When Silence Starts to Feel Heavy
A lot of men don’t come to counselling because they feel “broken”. They come because something feels off.
Maybe you’re constantly on edge. Maybe you’re tired in a way sleep doesn’t fix. Maybe you feel disconnected from the people you care about, or from yourself. Maybe you’ve lost the sense of direction or meaning that used to drive you.
Often, the hardest part isn’t the problem itself, but rather, it’s feeling like there’s no place to say it out loud.
That’s where counselling can make a difference.
What Counselling for Men Actually Looks Like
Counselling isn’t about forcing you to talk more than you’re ready to. It’s not about sitting across from someone analyzing you or telling you how you should feel.

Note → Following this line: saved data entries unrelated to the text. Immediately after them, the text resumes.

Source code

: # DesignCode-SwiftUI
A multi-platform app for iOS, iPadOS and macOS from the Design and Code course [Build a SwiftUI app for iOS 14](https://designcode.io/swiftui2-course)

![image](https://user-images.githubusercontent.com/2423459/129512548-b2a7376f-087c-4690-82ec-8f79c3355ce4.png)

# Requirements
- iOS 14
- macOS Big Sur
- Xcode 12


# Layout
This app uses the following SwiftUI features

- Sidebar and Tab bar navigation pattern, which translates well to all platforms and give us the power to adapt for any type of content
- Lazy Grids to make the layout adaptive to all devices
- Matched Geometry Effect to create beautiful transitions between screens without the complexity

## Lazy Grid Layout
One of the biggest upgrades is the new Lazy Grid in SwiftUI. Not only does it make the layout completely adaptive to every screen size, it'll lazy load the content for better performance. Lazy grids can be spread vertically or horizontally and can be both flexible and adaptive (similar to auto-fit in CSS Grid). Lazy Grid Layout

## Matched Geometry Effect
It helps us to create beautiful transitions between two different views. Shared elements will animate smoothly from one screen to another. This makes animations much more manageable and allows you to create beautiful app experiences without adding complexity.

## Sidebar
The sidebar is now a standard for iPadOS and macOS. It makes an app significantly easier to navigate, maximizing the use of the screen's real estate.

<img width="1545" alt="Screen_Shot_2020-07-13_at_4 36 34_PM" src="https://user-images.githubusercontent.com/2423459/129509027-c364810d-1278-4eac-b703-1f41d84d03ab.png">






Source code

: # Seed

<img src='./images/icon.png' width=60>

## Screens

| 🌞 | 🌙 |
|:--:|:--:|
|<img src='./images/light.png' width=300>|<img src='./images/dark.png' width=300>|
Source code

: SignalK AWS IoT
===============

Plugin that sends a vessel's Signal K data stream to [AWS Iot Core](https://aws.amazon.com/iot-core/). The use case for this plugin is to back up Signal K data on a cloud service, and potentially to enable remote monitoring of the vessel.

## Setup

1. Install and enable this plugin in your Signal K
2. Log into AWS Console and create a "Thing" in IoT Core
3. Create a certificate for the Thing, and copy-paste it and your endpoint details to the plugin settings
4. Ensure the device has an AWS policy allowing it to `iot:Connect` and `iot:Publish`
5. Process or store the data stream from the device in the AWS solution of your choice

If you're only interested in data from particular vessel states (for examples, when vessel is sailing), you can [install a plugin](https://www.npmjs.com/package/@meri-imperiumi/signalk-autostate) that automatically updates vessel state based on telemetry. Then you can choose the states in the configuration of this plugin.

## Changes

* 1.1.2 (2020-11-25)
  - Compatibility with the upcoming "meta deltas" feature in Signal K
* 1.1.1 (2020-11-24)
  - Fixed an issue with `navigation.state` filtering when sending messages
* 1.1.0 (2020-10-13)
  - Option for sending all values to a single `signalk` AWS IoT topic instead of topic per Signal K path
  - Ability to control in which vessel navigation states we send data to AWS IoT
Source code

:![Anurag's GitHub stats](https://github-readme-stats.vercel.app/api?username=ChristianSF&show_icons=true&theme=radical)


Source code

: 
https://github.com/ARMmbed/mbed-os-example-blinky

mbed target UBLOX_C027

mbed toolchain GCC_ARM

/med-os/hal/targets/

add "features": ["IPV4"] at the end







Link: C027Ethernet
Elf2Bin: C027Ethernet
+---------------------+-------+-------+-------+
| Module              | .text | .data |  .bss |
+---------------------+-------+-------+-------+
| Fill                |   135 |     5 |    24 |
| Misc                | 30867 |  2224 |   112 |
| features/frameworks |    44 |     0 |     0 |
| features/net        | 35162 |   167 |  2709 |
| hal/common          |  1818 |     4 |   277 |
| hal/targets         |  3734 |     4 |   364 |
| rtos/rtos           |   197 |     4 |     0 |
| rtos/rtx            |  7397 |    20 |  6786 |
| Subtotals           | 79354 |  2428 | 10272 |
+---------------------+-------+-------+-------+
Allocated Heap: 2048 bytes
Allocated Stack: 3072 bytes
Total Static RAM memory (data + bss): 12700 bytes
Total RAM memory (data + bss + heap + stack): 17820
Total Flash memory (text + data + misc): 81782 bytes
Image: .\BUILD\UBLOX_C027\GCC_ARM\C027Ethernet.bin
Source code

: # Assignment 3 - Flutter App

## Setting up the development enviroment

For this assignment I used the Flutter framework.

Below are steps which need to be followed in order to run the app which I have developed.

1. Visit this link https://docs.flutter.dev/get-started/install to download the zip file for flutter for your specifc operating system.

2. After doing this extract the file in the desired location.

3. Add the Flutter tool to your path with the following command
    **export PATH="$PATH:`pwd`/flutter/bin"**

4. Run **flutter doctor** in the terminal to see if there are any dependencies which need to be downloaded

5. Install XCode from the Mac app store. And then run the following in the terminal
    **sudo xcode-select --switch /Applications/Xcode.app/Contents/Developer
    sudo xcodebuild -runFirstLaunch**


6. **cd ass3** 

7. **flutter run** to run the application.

For many men, counselling works best when it’s straightforward, respectful, and grounded in real life.
It’s a space where you don’t have to perform or explain yourself perfectly. Where you can speak plainly, or take your time finding the words. Where silence is okay. Where the focus isn’t on judgment, but on understanding what’s really going on beneath the surface.
Counselling can help you:
Make sense of stress, anxiety, or low mood that’s been building quietly
Understand how pressure and expectations are affecting you
Learn practical ways to handle emotions instead of suppressing them
Improve communication in your relationships
Reconnect with a sense of purpose and direction
Most importantly, it gives you a place where you don’t have to carry everything alone.
You Don’t Have to Hit Rock Bottom to Reach Out
One of the biggest myths men believe is that counselling is a last resort, something you do only when things fall apart.
In reality, many men come to counselling simply because they’re tired of holding it all in. They want clarity. Relief. A chance to talk honestly without feeling exposed or judged.
Reaching out isn’t a sign that you’ve failed. It’s a sign that you’re paying attention.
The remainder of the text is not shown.